What to produce: Match the string "exist" against each line below, and copy every line that matches.

Exercise data:
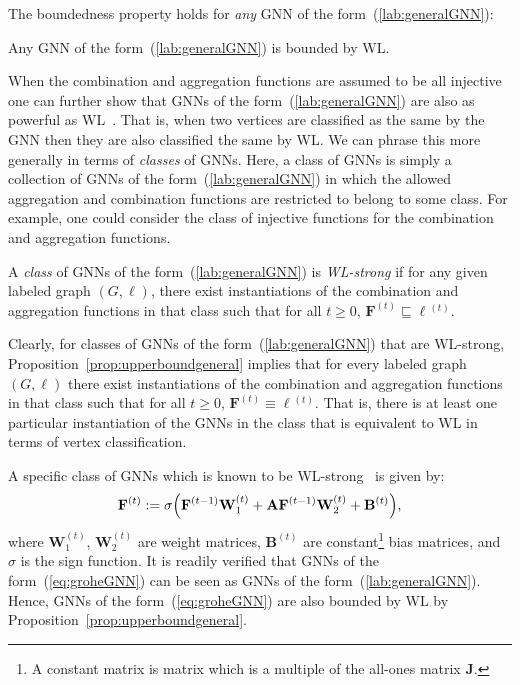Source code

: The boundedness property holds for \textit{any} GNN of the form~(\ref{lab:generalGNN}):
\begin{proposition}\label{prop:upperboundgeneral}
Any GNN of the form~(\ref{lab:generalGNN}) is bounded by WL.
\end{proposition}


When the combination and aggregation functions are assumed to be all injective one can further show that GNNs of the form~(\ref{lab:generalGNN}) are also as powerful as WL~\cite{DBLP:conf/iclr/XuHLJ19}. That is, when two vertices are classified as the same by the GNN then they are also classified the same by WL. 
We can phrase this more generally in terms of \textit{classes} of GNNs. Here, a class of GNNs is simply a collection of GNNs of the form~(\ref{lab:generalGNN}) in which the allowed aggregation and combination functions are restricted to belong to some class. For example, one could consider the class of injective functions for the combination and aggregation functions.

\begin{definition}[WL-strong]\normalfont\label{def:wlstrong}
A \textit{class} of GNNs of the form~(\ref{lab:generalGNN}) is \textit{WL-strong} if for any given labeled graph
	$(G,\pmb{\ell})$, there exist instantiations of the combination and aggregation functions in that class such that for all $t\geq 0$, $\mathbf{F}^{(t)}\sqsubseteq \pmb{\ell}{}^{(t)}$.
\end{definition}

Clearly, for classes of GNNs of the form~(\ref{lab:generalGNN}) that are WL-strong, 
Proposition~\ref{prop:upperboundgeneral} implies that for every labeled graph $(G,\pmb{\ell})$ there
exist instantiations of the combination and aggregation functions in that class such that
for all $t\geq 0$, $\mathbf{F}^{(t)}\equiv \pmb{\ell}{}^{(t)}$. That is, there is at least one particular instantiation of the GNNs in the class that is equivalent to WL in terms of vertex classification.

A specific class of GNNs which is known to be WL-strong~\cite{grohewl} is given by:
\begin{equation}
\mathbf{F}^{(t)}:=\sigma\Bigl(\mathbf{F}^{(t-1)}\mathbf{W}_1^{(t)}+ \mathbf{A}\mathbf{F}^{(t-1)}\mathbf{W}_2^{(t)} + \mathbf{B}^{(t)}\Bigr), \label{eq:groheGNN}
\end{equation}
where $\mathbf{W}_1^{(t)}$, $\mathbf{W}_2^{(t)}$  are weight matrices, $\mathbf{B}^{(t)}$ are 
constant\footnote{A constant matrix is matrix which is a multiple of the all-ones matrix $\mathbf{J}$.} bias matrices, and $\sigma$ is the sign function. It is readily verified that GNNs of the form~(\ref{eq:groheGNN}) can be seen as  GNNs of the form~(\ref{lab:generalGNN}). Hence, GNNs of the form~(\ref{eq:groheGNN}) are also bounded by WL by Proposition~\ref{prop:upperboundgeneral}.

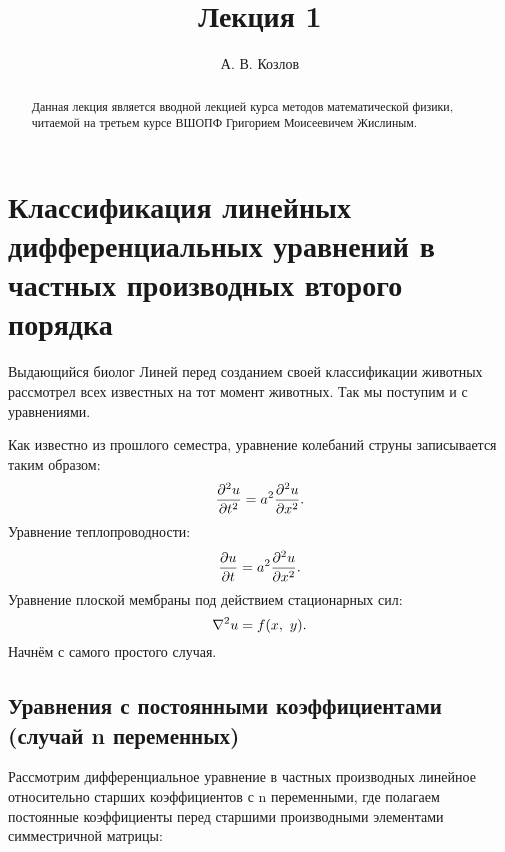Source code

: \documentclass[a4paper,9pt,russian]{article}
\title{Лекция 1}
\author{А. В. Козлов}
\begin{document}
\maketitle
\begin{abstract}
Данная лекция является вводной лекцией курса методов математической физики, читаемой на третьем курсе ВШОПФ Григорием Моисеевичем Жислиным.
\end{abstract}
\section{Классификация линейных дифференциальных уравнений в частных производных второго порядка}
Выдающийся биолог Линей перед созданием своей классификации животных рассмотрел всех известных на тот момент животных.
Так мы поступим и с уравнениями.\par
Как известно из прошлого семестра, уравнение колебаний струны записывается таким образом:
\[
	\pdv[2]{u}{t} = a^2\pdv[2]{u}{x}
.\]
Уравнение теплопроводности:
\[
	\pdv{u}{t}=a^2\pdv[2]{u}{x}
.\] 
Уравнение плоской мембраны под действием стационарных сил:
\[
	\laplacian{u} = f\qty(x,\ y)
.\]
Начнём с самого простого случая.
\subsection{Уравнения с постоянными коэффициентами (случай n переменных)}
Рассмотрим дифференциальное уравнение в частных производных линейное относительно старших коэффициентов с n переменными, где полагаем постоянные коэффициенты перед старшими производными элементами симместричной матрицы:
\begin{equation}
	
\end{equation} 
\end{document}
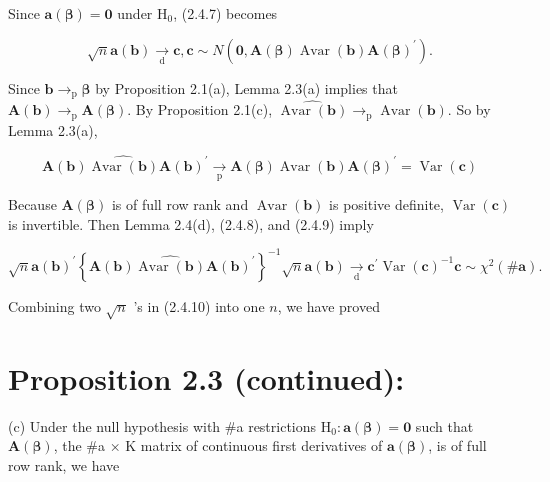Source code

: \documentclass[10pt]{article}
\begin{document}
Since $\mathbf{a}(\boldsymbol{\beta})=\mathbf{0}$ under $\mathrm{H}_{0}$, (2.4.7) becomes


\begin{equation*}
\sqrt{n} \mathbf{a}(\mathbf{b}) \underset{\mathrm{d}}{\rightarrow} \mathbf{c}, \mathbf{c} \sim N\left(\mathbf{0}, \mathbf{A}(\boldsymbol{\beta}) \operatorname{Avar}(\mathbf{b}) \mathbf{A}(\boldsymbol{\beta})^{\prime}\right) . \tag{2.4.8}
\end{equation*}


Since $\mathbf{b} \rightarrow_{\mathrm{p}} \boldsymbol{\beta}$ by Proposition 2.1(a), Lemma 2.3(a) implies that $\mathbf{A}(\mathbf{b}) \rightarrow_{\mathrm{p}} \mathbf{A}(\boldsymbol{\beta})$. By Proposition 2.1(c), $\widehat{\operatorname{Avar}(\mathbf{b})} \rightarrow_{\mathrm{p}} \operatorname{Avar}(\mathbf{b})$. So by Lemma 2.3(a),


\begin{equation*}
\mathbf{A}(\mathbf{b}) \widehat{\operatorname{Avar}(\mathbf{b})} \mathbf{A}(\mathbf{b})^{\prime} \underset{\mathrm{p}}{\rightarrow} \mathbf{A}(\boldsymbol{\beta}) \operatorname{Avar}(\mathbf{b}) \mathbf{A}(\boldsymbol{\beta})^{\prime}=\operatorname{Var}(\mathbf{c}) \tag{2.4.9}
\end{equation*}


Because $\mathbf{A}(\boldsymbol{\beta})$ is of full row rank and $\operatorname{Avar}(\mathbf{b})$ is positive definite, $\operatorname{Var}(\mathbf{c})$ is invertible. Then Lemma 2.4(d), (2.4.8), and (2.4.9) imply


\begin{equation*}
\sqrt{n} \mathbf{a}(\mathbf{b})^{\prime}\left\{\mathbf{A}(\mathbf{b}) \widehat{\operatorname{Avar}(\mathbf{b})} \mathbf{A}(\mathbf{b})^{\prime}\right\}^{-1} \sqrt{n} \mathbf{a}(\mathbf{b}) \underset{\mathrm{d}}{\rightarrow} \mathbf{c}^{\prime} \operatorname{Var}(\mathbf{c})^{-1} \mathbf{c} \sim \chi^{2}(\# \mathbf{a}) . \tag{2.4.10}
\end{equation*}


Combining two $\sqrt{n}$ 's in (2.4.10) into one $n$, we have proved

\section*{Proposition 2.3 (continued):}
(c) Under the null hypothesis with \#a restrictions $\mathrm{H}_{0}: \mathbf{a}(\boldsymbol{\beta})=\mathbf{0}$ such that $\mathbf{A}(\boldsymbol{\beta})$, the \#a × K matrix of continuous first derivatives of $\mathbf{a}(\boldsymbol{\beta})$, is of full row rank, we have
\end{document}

Solution for this exercise:
	$(G,\pmb{\ell})$, there exist instantiations of the combination and aggregation functions in that class such that for all $t\geq 0$, $\mathbf{F}^{(t)}\sqsubseteq \pmb{\ell}{}^{(t)}$.
exist instantiations of the combination and aggregation functions in that class such that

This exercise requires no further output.